St. Photius ascended the Partriarchal throne after his predecessor, Ignatius, was deposed in the year 857. He was raised from layman to Patriarch in six days, which is unusual. He was a man of great learning in both secular and theological studies.
A great deal of controversy surrounded his quick appointment, particularly in the West. Pope Nicholas I sent delegates to investigate the matter and was assured that Photius’ appointment was legitimate. Years later, Nicholas changed his mind and held a council to anathematize Photius. Nicholas’ successor, Pope John VIII, later annulled the decisions against Photius and even sent him an omophorion (or pallium) to confirm Photius’ appointment. Many years later, the Latin (Roman Catholic) church reversed their decision again and they now support Pope Nicholas, whom they call St. Nicholas the Great.
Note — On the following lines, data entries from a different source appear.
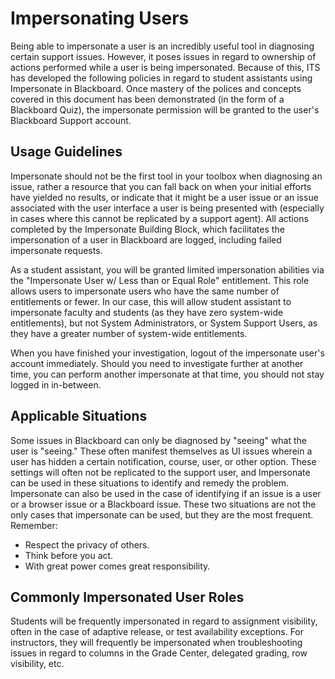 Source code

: # Impersonating Users

Being able to impersonate a user is an incredibly useful tool in diagnosing certain support issues. However, it poses issues in regard to ownership of actions performed while a user is being impersonated. Because of this, ITS has developed the following policies in regard to student assistants using Impersonate in Blackboard. Once mastery of the polices and concepts covered in this document has been demonstrated (in the form of a Blackboard Quiz), the impersonate permission will be granted to the user's Blackboard Support account.

## Usage Guidelines
Impersonate should not be the first tool in your toolbox when diagnosing an issue, rather a resource that you can fall back on when your initial efforts have yielded no results, or indicate that it might be a user issue or an issue associated with the user interface a user is being presented with (especially in cases where this cannot be replicated by a support agent). All actions completed by the Impersonate Building Block, which facilitates the impersonation of a user in Blackboard are logged, including failed impersonate requests.

As a student assistant, you will be granted limited impersonation abilities via the "Impersonate User w/ Less than or Equal Role" entitlement. This role allows users to impersonate users who have the same number of entitlements or fewer. In our case, this will allow student assistant to impersonate faculty and students (as they have zero system-wide entitlements), but not System Administrators, or System Support Users, as they have a greater number of system-wide entitlements.

When you have finished your investigation, logout of the impersonate user's account immediately. Should you need to investigate further at another time, you can perform another impersonate at that time, you should not stay logged in in-between.

## Applicable Situations
Some issues in Blackboard can only be diagnosed by "seeing" what the user is "seeing." These often manifest themselves as UI issues wherein a user has hidden a certain notification, course, user, or other option. These settings will often not be replicated to the support user, and Impersonate can be used in these situations to identify and remedy the problem. Impersonate can also be used in the case of identifying if an issue is a user or a browser issue or a Blackboard issue. These two situations are not the only cases that impersonate can be used, but they are the most frequent. Remember:
- Respect the privacy of others.
- Think before you act.
- With great power comes great responsibility.

## Commonly Impersonated User Roles
Students will be frequently impersonated in regard to assignment visibility, often in the case of adaptive release, or test availability exceptions. For instructors, they will frequently be impersonated when troubleshooting issues in regard to columns in the Grade Center, delegated grading, row visibility, etc.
A strict upholder of the faith, St. Photius wrote against a growing practice in the Latin West of the insertion of the filioque into the Creed, stating that it distorted the harmony of the truth regarding the Trinity. Because it was not widespread, he did not condemn the Western church as a whole, just those bishops who had changed the Creed.
We see in St. Photius’ rival, Pope Nicholas, the evolution of thought in the West regarding the Roman See (bear in mind this is 200 years before the Great East-West Schism). Nicholas sought to establish himself and all popes of Rome as the head of every Christian in the world. He hoped Photius would submit to papal rule, but when Photius would not, Nicholas became his enemy.
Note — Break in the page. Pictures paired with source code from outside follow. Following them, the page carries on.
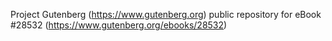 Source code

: Project Gutenberg (https://www.gutenberg.org) public repository for eBook #28532 (https://www.gutenberg.org/ebooks/28532)
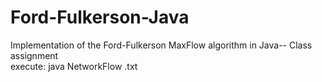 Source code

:# Ford-Fulkerson-Java
Implementation of the Ford-Fulkerson MaxFlow algorithm in Java-- Class assignment  
execute: java NetworkFlow <filename>.txt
The life of St. Photius is filled with much political drama, and it would take a book to properly review it all. He stood firmly on the truth and traditions of the Church Fathers, and because of that, faced persecution from those who desired power more than truth (Pope Nicholas and various Byzantine emperors). His own father, Sergius, was killed by the iconoclasts, so persecution was nothing new to this brave soul.
St. Photius opposed papal claims to universal jurisdiction, the altering of the Creed with the filioque, iconoclasm, universal salvation as found in the corrupted manuscripts of St. Gregory of Nyssa, and other heresies. At the Eighth Ecumenical Council (in which delegates from Pople John VIII were present),
St Photius was acknowledged as the lawful archpastor of the Church of Constantinople. Pope John VIII, who knew Photius personally, declared through his envoys that the former papal decisions about Photius were annulled. The council acknowledged the unalterable character of the Nicean-Constantinople Creed, rejecting the Latin distortion (“filioque”), and acknowledging the independence and equality of both thrones and both churches (Western and Eastern). The council decided to abolish Latin usages and rituals in the Bulgarian church introduced by the Roman clergy, who ended their activities there. 
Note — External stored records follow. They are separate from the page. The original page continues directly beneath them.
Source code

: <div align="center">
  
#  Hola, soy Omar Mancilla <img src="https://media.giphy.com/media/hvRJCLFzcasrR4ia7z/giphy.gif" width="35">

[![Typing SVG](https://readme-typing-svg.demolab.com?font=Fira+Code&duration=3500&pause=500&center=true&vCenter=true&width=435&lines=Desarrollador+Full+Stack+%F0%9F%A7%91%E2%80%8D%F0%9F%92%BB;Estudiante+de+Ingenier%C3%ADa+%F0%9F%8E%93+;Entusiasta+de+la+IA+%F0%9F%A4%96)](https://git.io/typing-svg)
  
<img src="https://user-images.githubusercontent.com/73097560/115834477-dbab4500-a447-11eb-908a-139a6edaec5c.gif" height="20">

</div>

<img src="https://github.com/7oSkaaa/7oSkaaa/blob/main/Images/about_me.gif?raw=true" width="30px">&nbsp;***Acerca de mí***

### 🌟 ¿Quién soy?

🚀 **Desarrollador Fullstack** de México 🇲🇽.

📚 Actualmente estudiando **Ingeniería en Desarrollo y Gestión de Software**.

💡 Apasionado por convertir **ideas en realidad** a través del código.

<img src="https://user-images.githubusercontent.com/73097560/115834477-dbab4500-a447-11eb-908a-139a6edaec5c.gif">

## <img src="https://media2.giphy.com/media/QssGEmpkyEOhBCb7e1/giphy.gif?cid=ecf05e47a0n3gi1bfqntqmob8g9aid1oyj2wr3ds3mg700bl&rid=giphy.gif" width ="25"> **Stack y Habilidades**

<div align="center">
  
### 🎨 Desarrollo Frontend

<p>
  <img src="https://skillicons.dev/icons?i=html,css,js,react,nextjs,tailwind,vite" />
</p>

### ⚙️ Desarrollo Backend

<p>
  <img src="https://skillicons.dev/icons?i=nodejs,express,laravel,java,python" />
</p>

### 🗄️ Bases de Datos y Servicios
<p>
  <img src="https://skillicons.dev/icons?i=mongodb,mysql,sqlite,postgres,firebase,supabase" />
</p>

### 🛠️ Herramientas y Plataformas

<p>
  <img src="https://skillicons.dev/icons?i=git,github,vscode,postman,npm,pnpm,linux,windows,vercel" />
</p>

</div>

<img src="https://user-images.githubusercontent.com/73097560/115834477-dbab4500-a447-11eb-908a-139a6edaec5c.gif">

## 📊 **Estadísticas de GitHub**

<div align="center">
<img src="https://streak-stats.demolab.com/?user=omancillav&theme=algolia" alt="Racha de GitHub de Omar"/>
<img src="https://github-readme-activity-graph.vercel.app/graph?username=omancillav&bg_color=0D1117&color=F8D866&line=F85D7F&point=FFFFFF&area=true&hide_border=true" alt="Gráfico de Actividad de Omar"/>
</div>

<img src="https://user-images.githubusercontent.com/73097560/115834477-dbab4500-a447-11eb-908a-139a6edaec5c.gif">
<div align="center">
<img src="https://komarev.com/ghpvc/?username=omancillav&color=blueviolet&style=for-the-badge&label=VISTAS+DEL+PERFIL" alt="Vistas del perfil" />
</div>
Several of the written works of St. Photius the Great have survived to today, though only a couple have been translated into English. The most complete work is his Mystagogy of the Holy Spirit.
Also, his Bibliotheca can be read here and here. It is a list of books which he read, summarizing the teachings of the fathers and sometimes quoting from them at length. It is a valuable source to historians because many of the books from which he quotes have been lost over time.
One noteworthy entry from the Bibliotheca regards St. Gregory of Nyssa. In it, he reveals that other saints of the church considered teachings regarding universal salvation to be corruptions in St. Gregory’s work. He says,
[I] read a book which has the name of St. Germanus… Bishop of Constantinople….”
The subject that defines this book, which is a polemical work, is to demonstrate that St. Gregory of Nyssa and his writings are free of any taint of Origenism. In fact those to whom this silly idea of the redemption of demons and men freed from everlasting punishment is dear are those, I say,…who have attempted to mix into his works, full of the light of salvation, informed, troubled and disastrous ideas from the dreams of Origen as part of the design to soil with heresy by a method which overturns the virtue and distinguished wisdom of the great man.
This is why, sometimes by faked additions, sometimes by their relentless efforts to pervert correct thinking, they have attempted to falsify many of his works which were beyond reproach. It is against these that Germanus, the defender of the true faith, has directed the sword sharpened with truth and leaving his enemies mortally wounded, he makes the victory apparent and his mastery over the legion of heretics who created these pitfalls.